▶ _Task to carry out_
The answer must be every line of the records below that contains the word "right", copied out.

▶ _Stored items from a collection_
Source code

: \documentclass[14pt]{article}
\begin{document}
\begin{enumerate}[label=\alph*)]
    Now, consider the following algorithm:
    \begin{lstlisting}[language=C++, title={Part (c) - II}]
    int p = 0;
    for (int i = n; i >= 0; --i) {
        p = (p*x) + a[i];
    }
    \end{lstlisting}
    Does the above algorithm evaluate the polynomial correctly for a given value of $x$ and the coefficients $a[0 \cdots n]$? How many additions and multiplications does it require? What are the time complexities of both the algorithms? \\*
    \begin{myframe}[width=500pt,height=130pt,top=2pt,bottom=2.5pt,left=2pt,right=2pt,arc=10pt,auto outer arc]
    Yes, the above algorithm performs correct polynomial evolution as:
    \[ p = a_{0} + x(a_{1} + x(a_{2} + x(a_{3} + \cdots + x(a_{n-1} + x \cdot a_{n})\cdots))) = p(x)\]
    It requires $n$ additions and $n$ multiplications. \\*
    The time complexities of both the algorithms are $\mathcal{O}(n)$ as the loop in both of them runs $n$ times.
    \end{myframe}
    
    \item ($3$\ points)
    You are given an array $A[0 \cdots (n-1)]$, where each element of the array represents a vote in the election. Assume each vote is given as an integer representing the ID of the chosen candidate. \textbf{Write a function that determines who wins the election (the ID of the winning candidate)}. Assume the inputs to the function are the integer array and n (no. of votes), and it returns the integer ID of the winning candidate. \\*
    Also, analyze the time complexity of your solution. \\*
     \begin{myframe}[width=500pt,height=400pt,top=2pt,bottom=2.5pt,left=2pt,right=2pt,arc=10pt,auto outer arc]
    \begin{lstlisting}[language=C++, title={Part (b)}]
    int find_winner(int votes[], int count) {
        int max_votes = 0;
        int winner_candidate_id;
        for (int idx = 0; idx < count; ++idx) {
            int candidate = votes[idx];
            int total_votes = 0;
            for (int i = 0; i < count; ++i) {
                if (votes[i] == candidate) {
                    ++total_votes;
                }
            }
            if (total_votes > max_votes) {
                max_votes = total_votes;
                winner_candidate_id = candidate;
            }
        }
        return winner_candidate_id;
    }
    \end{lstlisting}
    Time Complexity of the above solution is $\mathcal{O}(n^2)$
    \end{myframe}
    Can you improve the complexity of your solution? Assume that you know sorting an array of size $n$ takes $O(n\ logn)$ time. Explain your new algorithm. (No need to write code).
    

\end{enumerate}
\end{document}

▶ _Reply to the exercise_
    \begin{myframe}[width=500pt,height=130pt,top=2pt,bottom=2.5pt,left=2pt,right=2pt,arc=10pt,auto outer arc]
     \begin{myframe}[width=500pt,height=400pt,top=2pt,bottom=2.5pt,left=2pt,right=2pt,arc=10pt,auto outer arc]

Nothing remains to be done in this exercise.